[Provided material Boundary: Start]

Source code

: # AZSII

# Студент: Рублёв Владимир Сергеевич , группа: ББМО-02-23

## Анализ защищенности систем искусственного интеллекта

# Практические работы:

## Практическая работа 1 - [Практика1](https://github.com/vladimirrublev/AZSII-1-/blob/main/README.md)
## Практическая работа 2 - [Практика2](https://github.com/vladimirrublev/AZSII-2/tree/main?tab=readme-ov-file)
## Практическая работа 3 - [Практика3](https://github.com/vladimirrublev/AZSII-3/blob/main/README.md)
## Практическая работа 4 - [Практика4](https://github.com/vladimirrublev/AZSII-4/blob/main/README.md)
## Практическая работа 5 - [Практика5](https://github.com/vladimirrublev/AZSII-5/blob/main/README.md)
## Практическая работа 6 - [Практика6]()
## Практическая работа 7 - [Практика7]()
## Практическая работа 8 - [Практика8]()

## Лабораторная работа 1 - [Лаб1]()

[Provided material Boundary: End]

**What to produce**. Exact copies of all the entries above are required.

**Answer box**.
Source code

: # AZSII

# Студент: Рублёв Владимир Сергеевич , группа: ББМО-02-23

## Анализ защищенности систем искусственного интеллекта

# Практические работы:

## Практическая работа 1 - [Практика1](https://github.com/vladimirrublev/AZSII-1-/blob/main/README.md)
## Практическая работа 2 - [Практика2](https://github.com/vladimirrublev/AZSII-2/tree/main?tab=readme-ov-file)
## Практическая работа 3 - [Практика3](https://github.com/vladimirrublev/AZSII-3/blob/main/README.md)
## Практическая работа 4 - [Практика4](https://github.com/vladimirrublev/AZSII-4/blob/main/README.md)
## Практическая работа 5 - [Практика5](https://github.com/vladimirrublev/AZSII-5/blob/main/README.md)
## Практическая работа 6 - [Практика6]()
## Практическая работа 7 - [Практика7]()
## Практическая работа 8 - [Практика8]()

## Лабораторная работа 1 - [Лаб1]()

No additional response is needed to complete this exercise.